The lifestyle: Manchester ranked 26th on the New York Times list of ‘places to visit in 2015’, above Rome and Miami Beach. While Manchester doesn’t exactly have their climate, the newspaper praised its cultural attractions such as the renovated Whitworth Art Gallery. Although the notorious Hacienda club has long gone, night-owls can enjoy a lively dining scene and acclaimed theatres. Live in a city penthouse on the 17th floor of the Great Northern Tower for £600,000 or a villa with pool in the upmarket village of Alderley Edge for £2.5m. 

Birmingham

As we discussed in our recent blog (LINK) Birmingham is seeing an impressive amount of investment in projects such as Snow Hill, known as Birmingham’s ‘Canary Wharf’, which promises to be the largest professional and financial services hub outside of London.

Hogan Lovells opened its legal services centre in Birmingham last year with 20 lawyers, carrying out work including due diligence, document reviews, and contract amendments, and plans to double its number of lawyers to 40 by the end of the year. 
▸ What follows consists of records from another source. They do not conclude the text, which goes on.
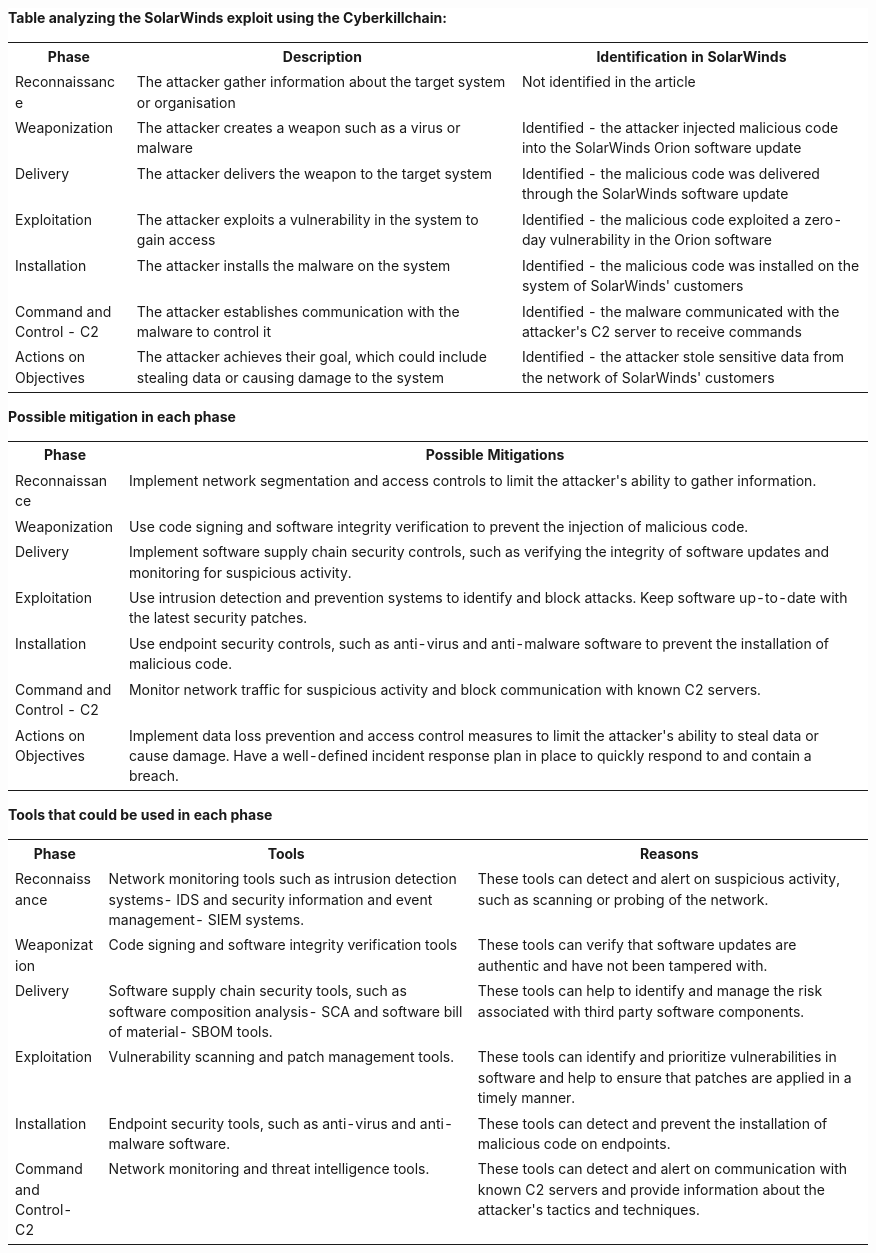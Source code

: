 <strong>Table analyzing the SolarWinds exploit using the Cyberkillchain:</strong>
<table>
  <tr>
    <th>Phase</th><th>Description</th><th>Identification in SolarWinds</th>
  </tr>
  <tr><td>Reconnaissance</td><td>The attacker gather information about the target system or organisation</td><td>Not identified in the article</td></tr>
  <tr><td>Weaponization</td><td>The attacker creates a weapon such as a virus or malware </td><td>Identified - the attacker injected malicious code into the SolarWinds Orion software update</td></tr>
  <tr><td>Delivery</td><td>The attacker delivers the weapon to the target system</td><td>Identified - the malicious code was delivered through the SolarWinds software update</td></tr>
  <tr><td>Exploitation</td><td>The attacker exploits a vulnerability in the system to gain access</td><td>Identified - the malicious code exploited a zero-day vulnerability in the Orion software</td></tr>
  <tr><td>Installation</td><td>The attacker installs the malware on the system</td><td>Identified - the malicious code was installed on the system of SolarWinds' customers</td></tr>
  <tr><td>Command and Control - C2</td><td>The attacker establishes communication with the malware to control it</td><td>Identified - the malware communicated with the attacker's C2 server to receive commands</td></tr>
  <tr><td>Actions on Objectives</td><td>The attacker achieves their goal, which could include stealing data or causing damage to the system</td><td>Identified - the attacker stole sensitive data from the network of SolarWinds' customers</td></tr>
</table>

<strong>Possible mitigation in each phase</strong>
<table>
  <tr><th>Phase</th><th>Possible Mitigations</th></tr>
  <tr><td>Reconnaissance</td><td>Implement network segmentation and access controls to limit the attacker's ability to gather information.</td></tr>
  <tr><td>Weaponization</td><td>Use code signing and software integrity verification to prevent the injection of malicious code.</td></tr>
  <tr><td>Delivery</td><td>Implement software supply chain security controls, such as verifying the integrity of software updates and monitoring for suspicious activity.</td></tr>
  <tr><td>Exploitation</td><td>Use intrusion detection and prevention systems to identify and block attacks. Keep software up-to-date with the latest security patches.</td></tr>
  <tr><td>Installation</td><td>Use endpoint security controls, such as anti-virus and anti-malware software to prevent the installation of malicious code.</td></tr>
  <tr><td>Command and Control - C2</td><td>Monitor network traffic for suspicious activity and block communication with known C2 servers.</td></tr>
  <tr><td>Actions on Objectives</td><td>Implement data loss prevention and access control measures to limit the attacker's ability to steal data or cause damage. Have a well-defined incident response plan in place to quickly respond to and contain a breach.</td></tr>
</table>

<strong>Tools that could be used in each phase</strong>
<table>
  <tr><th>Phase</th><th>Tools</th><th>Reasons</th></tr>
  <tr><td>Reconnaissance</td><td>Network monitoring tools such as intrusion detection systems- IDS and security information and event management- SIEM systems.</td><td>These tools can detect and alert on suspicious activity, such as scanning or probing of the network.</td></tr>
  <tr><td>Weaponization</td><td>Code signing and software integrity verification tools</td><td>These tools can verify that software updates are authentic and have not been tampered with.</td></tr>
  <tr><td>Delivery</td><td>Software supply chain security tools, such as software composition analysis- SCA and software bill of material- SBOM tools.</td><td>These tools can help to identify and manage the risk associated with third party software components.</td></tr>
  <tr><td>Exploitation</td><td>Vulnerability scanning and patch management tools.</td><td>These tools can identify and prioritize vulnerabilities in software and help to ensure that patches are applied in a timely manner.</td></tr>
  <tr><td>Installation</td><td>Endpoint security tools, such as anti-virus and anti-malware software.</td><td>These tools can detect and prevent the installation of malicious code on endpoints.</td></tr>
  <tr><td>Command and Control- C2</td><td>Network monitoring and threat intelligence tools.</td><td>These tools can detect and alert on communication with known C2 servers and provide information about the attacker's tactics and techniques.</td></tr>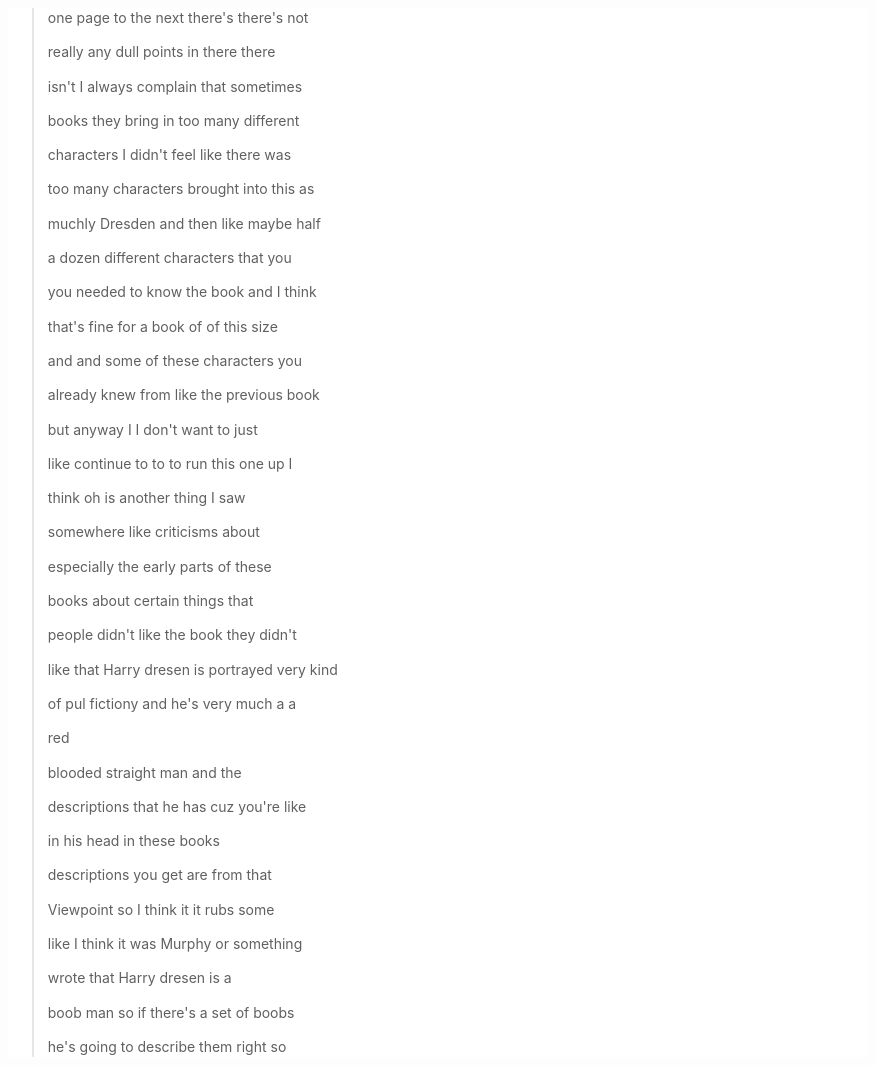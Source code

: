 >
> one page to the next there&#39;s there&#39;s not
>
> really any dull points in there there
>
> isn&#39;t I always complain that sometimes
>
> books they bring in too many different
>
> characters I didn&#39;t feel like there was
>
> too many characters brought into this as
>
> muchly Dresden and then like maybe half
>
> a dozen different characters that you
>
> you needed to know the book and I think
>
> that&#39;s fine for a book of of this size
>
> and and some of these characters you
>
> already knew from like the previous book
>
> but anyway I I don&#39;t want to just
>
> like continue to to to run this one up I
>
> think oh is another thing I saw
>
> somewhere like criticisms about
>
> especially the early parts of these
>
> books about certain things that
>
> people didn&#39;t like the book they didn&#39;t
>
> like that 
Harry dresen is portrayed very kind
>
> of pul fictiony and he&#39;s very much a a
>
> red
>
> blooded straight man and the
>
> descriptions that he has cuz you&#39;re like
>
> in his head in these books
>
> descriptions you get are from that
>
> Viewpoint so I think it it rubs some
>
> like I think it was Murphy or something
>
> wrote that Harry dresen is a
>
> boob man so if there&#39;s a set of boobs
>
> he&#39;s going to describe them right so
>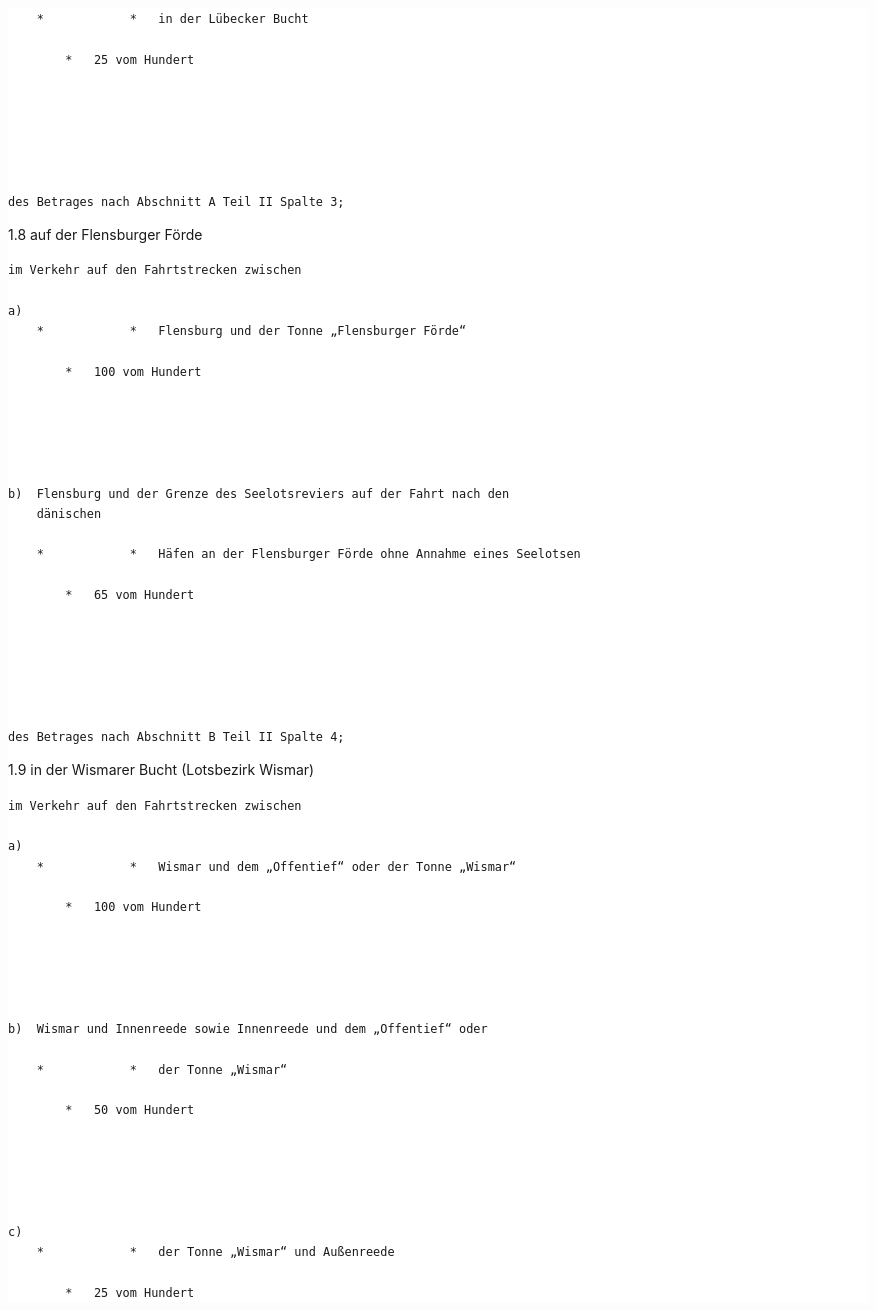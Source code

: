         *            *   in der Lübecker Bucht

            *   25 vom Hundert






    des Betrages nach Abschnitt A Teil II Spalte 3;


1.8 auf der Flensburger Förde

    im Verkehr auf den Fahrtstrecken zwischen

    a)
        *            *   Flensburg und der Tonne „Flensburger Förde“

            *   100 vom Hundert





    b)  Flensburg und der Grenze des Seelotsreviers auf der Fahrt nach den
        dänischen

        *            *   Häfen an der Flensburger Förde ohne Annahme eines Seelotsen

            *   65 vom Hundert






    des Betrages nach Abschnitt B Teil II Spalte 4;


1.9 in der Wismarer Bucht (Lotsbezirk Wismar)

    im Verkehr auf den Fahrtstrecken zwischen

    a)
        *            *   Wismar und dem „Offentief“ oder der Tonne „Wismar“

            *   100 vom Hundert





    b)  Wismar und Innenreede sowie Innenreede und dem „Offentief“ oder

        *            *   der Tonne „Wismar“

            *   50 vom Hundert





    c)
        *            *   der Tonne „Wismar“ und Außenreede

            *   25 vom Hundert





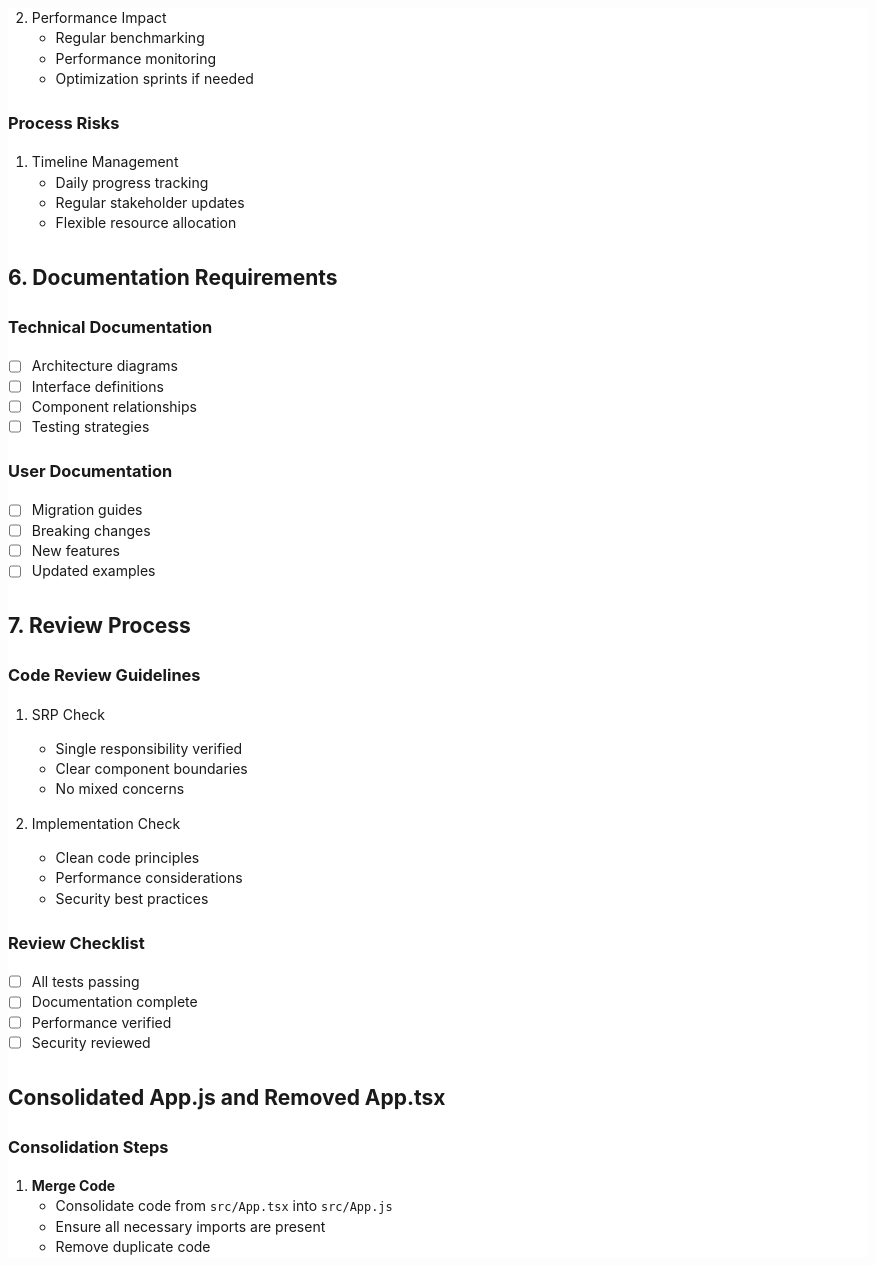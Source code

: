 2. Performance Impact
   - Regular benchmarking
   - Performance monitoring
   - Optimization sprints if needed

### Process Risks
1. Timeline Management
   - Daily progress tracking
   - Regular stakeholder updates
   - Flexible resource allocation

## 6. Documentation Requirements

### Technical Documentation
- [ ] Architecture diagrams
- [ ] Interface definitions
- [ ] Component relationships
- [ ] Testing strategies

### User Documentation
- [ ] Migration guides
- [ ] Breaking changes
- [ ] New features
- [ ] Updated examples

## 7. Review Process

### Code Review Guidelines
1. SRP Check
   - Single responsibility verified
   - Clear component boundaries
   - No mixed concerns

2. Implementation Check
   - Clean code principles
   - Performance considerations
   - Security best practices

### Review Checklist
- [ ] All tests passing
- [ ] Documentation complete
- [ ] Performance verified
- [ ] Security reviewed

## Consolidated App.js and Removed App.tsx

### Consolidation Steps
1. **Merge Code**
   - Consolidate code from `src/App.tsx` into `src/App.js`
   - Ensure all necessary imports are present
   - Remove duplicate code
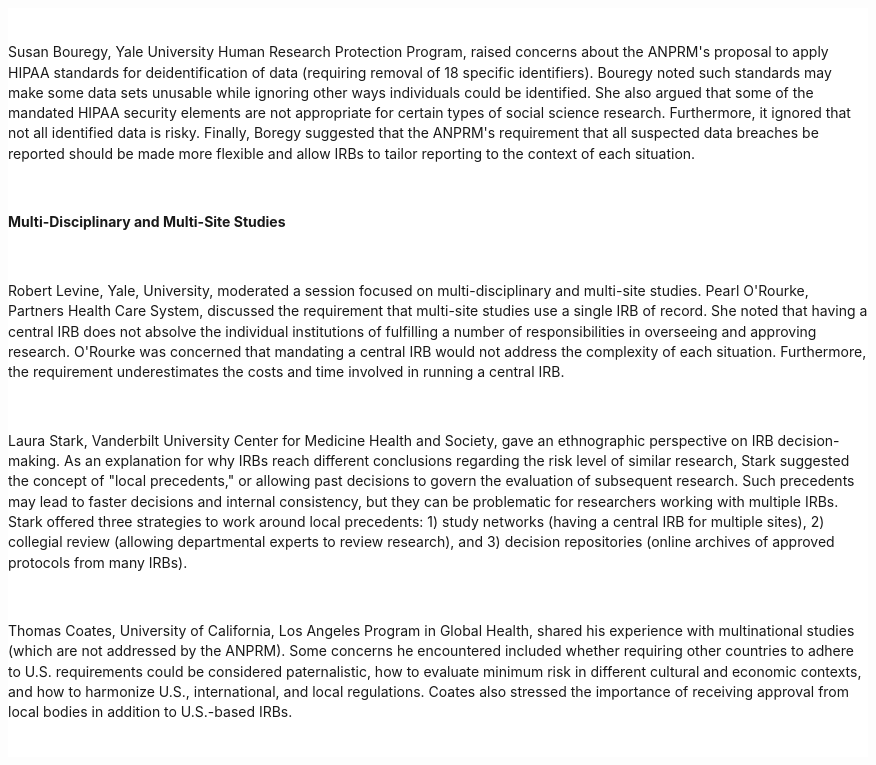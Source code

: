 

Susan Bouregy, Yale University Human Research Protection Program, raised
concerns about the ANPRM's proposal to apply HIPAA standards for
deidentification of data (requiring removal of 18 specific identifiers).
Bouregy noted such standards may make some data sets unusable while
ignoring other ways individuals could be identified. She also argued
that some of the mandated HIPAA security elements are not appropriate
for certain types of social science research. Furthermore, it ignored
that not all identified data is risky. Finally, Boregy suggested that
the ANPRM's requirement that all suspected data breaches be reported
should be made more flexible and allow IRBs to tailor reporting to the
context of each situation.

 

**Multi-Disciplinary and Multi-Site Studies**

 

Robert Levine, Yale, University, moderated a session focused on
multi-disciplinary and multi-site studies. Pearl O'Rourke, Partners
Health Care System, discussed the requirement that multi-site studies
use a single IRB of record. She noted that having a central IRB does not
absolve the individual institutions of fulfilling a number of
responsibilities in overseeing and approving research. O'Rourke was
concerned that mandating a central IRB would not address the complexity
of each situation. Furthermore, the requirement underestimates the costs
and time involved in running a central IRB.

 

Laura Stark, Vanderbilt University Center for Medicine Health and
Society, gave an ethnographic perspective on IRB decision-making. As an
explanation for why IRBs reach different conclusions regarding the risk
level of similar research, Stark suggested the concept of "local
precedents," or allowing past decisions to govern the evaluation of
subsequent research. Such precedents may lead to faster decisions and
internal consistency, but they can be problematic for researchers
working with multiple IRBs. Stark offered three strategies to work
around local precedents: 1) study networks (having a central IRB for
multiple sites), 2) collegial review (allowing departmental experts to
review research), and 3) decision repositories (online archives of
approved protocols from many IRBs).

 

Thomas Coates, University of California, Los Angeles Program in Global
Health, shared his experience with multinational studies (which are not
addressed by the ANPRM). Some concerns he encountered included whether
requiring other countries to adhere to U.S. requirements could be
considered paternalistic, how to evaluate minimum risk in different
cultural and economic contexts, and how to harmonize U.S.,
international, and local regulations. Coates also stressed the
importance of receiving approval from local bodies in addition to
U.S.-based IRBs.

 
KPMG, which was awarded an alternative business structure license in 2014, is launching a legal services practice in Birmingham to add to its existing capability in London and Manchester.

The lifestyle: While the city is home to the famous Balti Triangle, it also boasts five Michelin-starred restaurants. Culture vultures can get their thrills with more than 500,000 works of art in one square mile or head to the most popular theatre in the UK. Sports lovers will be happy with cricket at Edgbaston and athletics at its UK home Alexander Stadium. Live in a 9-bedroom Edwardian home with a cinema for £3m, or a rural barn conversion for £500,000.

Bristol

Legal 500 notes that Bristol is a strong example of where a flourishing local legal market has successfully expanded beyond its geographic area to attract the attention of national clients and international firms.

Simmons & Simmons, for example, has just celebrated its third year in the city. The firm chose Bristol for its second UK office, with the purpose of undertaking complex, high value work for clients in a more efficient and cost effective way. It started with just 15 people but has grown to more than 100, and is planning further growth.

Regional heavyweights include Burges Salmon, Osborne Clarke, TLT, Bond Dickinson and Foot Anstey. Several law firms are clustered around the business district of Temple Quay, which is also home to the likes of Deloitte, HSBC and Bank of Ireland.

The lifestyle: Bristol was named as the best city in the UK to live in, thanks to its “varied and beautiful housing stock, decent schools, buzzy culture and nightlife and access to some fantastic countryside” according to The Sunday Times last year. Bristol also has strong transport links, and by 2017 train journey times to London will be cut to 80 minutes. It’s a relaxed city with plenty of independent shops and cafes. Live in a Grade II listed Georgian townhouse for £2m or a high-end waterfront apartment in a former brewery for £600k.

Bag packing?

Of course, this is just a snapshot of some of the developments across the regions. Other cities too, are witnessing big changes in their legal landscape. 

Obviously, the choice of City vs the regions is deeply individual. For some, the vibrancy of London is everything. It is truly a world-class and global city. But London is not the be all and end all, and with the pace of development in the regions, there are world-class opportunities for talented business services professionals.